In Caracci v. Commissioner, the IRS assessed the full scope of excise taxes against the founders and their families for the sale of the home health agency assets of three Mississippi nonprofits (collectively “Sta-home”) to new Subchapter S corporations owned by the Caraccis. The nonprofits had been operating at a loss since 1987, and the loss had been increasing for five straight years. Given the 95 percent to 97 percent Medicare patient base, the cap on Medicare payments at actual cost (and an average disallowance rate of 0.7 percent below that), and the need to hold back employee compensation to provide working capital for the nonprofits, the Caraccis concluded it would not be possible to continue the home health business without a sale or infusion of capital. At the end of fiscal 1995, Sta-home had a net worth of negative $1.4 million.

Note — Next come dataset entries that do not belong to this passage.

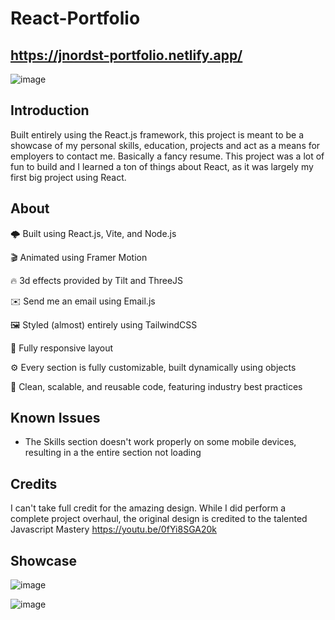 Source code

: # React-Portfolio
## https://jnordst-portfolio.netlify.app/
![image](https://github.com/jnordst/React-Portfolio/assets/12515630/584ad384-b1fa-4c55-b592-dfdd9e1e99ab)

## Introduction
Built entirely using the React.js framework, this project is meant to be a showcase of my personal skills, education, projects and act as a means for employers to contact me. Basically a fancy resume. This project was a lot of fun to build and I learned a ton of things about React, as it was largely my first big project using React.

## About
🌩️ Built using React.js, Vite, and Node.js

🎬 Animated using Framer Motion

🔥 3d effects provided by Tilt and ThreeJS

✉️ Send me an email using Email.js

🖼️ Styled (almost) entirely using TailwindCSS

📱 Fully responsive layout

⚙️ Every section is fully customizable, built dynamically using objects

🧹 Clean, scalable, and reusable code, featuring industry best practices

## Known Issues
- The Skills section doesn't work properly on some mobile devices, resulting in a the entire section not loading

## Credits
I can't take full credit for the amazing design. While I did perform a complete project overhaul, the original design is credited to the talented Javascript Mastery https://youtu.be/0fYi8SGA20k

## Showcase
![image](https://github.com/jnordst/React-Portfolio/assets/12515630/dfb43fe8-36a7-49bc-9535-b4b287195523)

![image](https://github.com/jnordst/React-Portfolio/assets/12515630/250f3e1e-781d-4327-8ba9-94f5c5593a9e)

The Caraccis consulted with legal counsel experienced in home health agency work, who advised that they convert Sta-home to for-profit status, which they ultimately did after unsuccessful attempts to sell the agency to a hospital. An independent valuation obtained at the time of the conversion concluded that the liabilities of Sta-home exceeded the fair market value of its assets. Consistent with that appraisal, in return for the assets, the Subchapter S corporations agreed to assume all of the liabilities associated with the transferred assets. There was no additional cash consideration paid.

On audit, the IRS disagreed with the valuation, concluding that the assets were in fact worth approximately $18.5 million more than the liabilities assumed by the Subchapter S corporations and that the excess was a taxable excess benefit to the Caraccis. In the Tax Court, the IRS relied on, among other things, a variety of for-profit comparables, the potential for turning a profit by eliminating certain employee bonuses, and the value of the business to prospective hospital purchasers. As a result of the higher valuation, the IRS assessed penalty excise taxes totaling approximately $46.5 million, assessed additional income tax liability against the Caracci children related to the transfer of stock in the new Subchapter S corporations, and revoked Sta-home’s tax-exempt status.

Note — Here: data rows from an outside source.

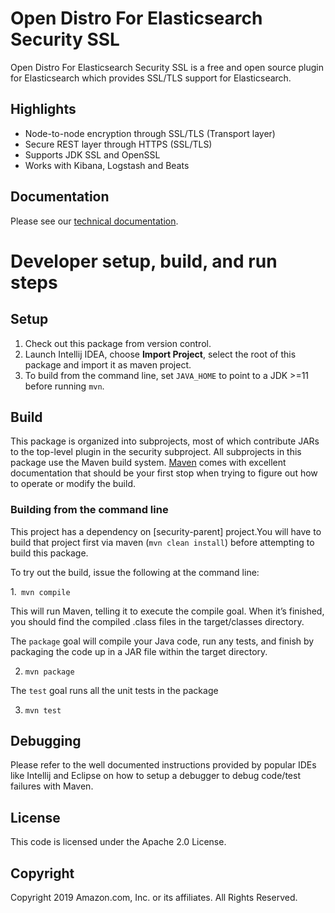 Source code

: # Open Distro For Elasticsearch Security SSL

Open Distro For Elasticsearch Security SSL is a free and open source plugin for Elasticsearch which provides SSL/TLS support for Elasticsearch. 

## Highlights

* Node-to-node encryption through SSL/TLS (Transport layer)
* Secure REST layer through HTTPS (SSL/TLS)
* Supports JDK SSL and OpenSSL
* Works with Kibana, Logstash and Beats

## Documentation

Please see our [technical documentation](https://opendistro.github.io/for-elasticsearch-docs/).

# Developer setup, build, and run steps


## Setup

1. Check out this package from version control.
1. Launch Intellij IDEA, choose **Import Project**,  select the root of this package and import it as maven project. 
1. To build from the command line, set `JAVA_HOME` to point to a JDK >=11 before running `mvn`.


## Build

This package is organized into subprojects, most of which contribute JARs to the top-level plugin in the security subproject. All subprojects in this package use the Maven build system. [Maven](https://maven.apache.org/guides/index.html) comes with excellent documentation that should be your first stop when trying to figure out how to operate or modify the build.

### Building from the command line
This project has a dependency on [security-parent] project.You will have to build that project first via maven (`mvn clean install`) before attempting to build this package.

To try out the build, issue the following at the command line:

1.` mvn compile`

This will run Maven, telling it to execute the compile goal. When it’s finished, you should find the compiled .class files in the target/classes directory.

The `package` goal will compile your Java code, run any tests, and finish by packaging the code up in a JAR file within the target directory.

2. `mvn package`

The `test` goal runs all the unit tests in the package

3. `mvn test`

## Debugging

Please refer to the well documented instructions provided by popular IDEs like Intellij and Eclipse on how to setup a debugger to debug code/test failures with Maven.

## License

This code is licensed under the Apache 2.0 License. 

## Copyright

Copyright 2019 Amazon.com, Inc. or its affiliates. All Rights Reserved.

Sta-home and the Caraccis challenged the assessments and the revocation. The Tax Court overturned the revocation and the income tax assessment but upheld the Section 4958 excise tax assessment for excess benefits in a reduced amount of $5.164 million, reflecting a reduced valuation computed by the court at $11.6 million. The Caraccis appealed to the Fifth Circuit.

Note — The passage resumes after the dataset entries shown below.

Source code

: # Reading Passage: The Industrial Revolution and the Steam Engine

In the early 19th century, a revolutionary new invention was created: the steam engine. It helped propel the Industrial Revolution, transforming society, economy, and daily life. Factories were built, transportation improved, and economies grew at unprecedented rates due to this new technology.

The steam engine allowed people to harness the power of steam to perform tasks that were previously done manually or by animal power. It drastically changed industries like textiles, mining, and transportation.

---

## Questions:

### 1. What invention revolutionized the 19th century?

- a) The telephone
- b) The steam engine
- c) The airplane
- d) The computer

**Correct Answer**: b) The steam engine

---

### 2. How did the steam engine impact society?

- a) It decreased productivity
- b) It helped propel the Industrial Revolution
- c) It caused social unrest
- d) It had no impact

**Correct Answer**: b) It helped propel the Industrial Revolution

Taxpayers Prevail on Appeal

The Fifth Circuit opinion resolving the Caracci case is in large part a tale of two series—a series of fortunate choices for the taxpayers and a series of unfortunate choices for the IRS. For their part, the Caracci family sought out and followed expert advice of attorneys with substantial experience in nonprofit to for-profit conversion of home health agencies, obtained a contemporaneous appraisal of Sta-home’s assets, and retained a valuation expert for trial who had substantial experience in valuing home health agencies. By comparison, the IRS moved forward too quickly to assess excise taxes when faced with an expiring statute of limitations and taxpayers who may have been about to take corrective action, relied on an interim valuation report to make the assessment (which the IRS effectively admitted was excessive after defending it for approximately four and a half years), and selected an appraiser who had little if any experience in valuing home health agencies according to the court and who failed to focus on the Sta-home entities’ specific circumstances. It is from these two series of choices that the exempt organization community can glean eight valuable lessons in protecting against excise tax liability for excess benefit transactions.

Lesson One:  It Pays to Seek Experienced Legal Counsel and Valuation Experts.  At least with respect to new rules in the exempt area, it pays not to stand out from the crowd, and it pays to seek out experienced legal and tax counsel—even if the IRS later disagrees with the advice. The Fifth Circuit’s opinion notes that the Caraccis retained an attorney who was a recognized expert in legal issues relating to home health agencies in Mississippi, that the attorney advised all of his exempt home health agency clients to convert to nonexempt status, and that most followed his advice—typically by transferring assets to newly formed Subchapter S corporations in exchange for an assumption of liabilities.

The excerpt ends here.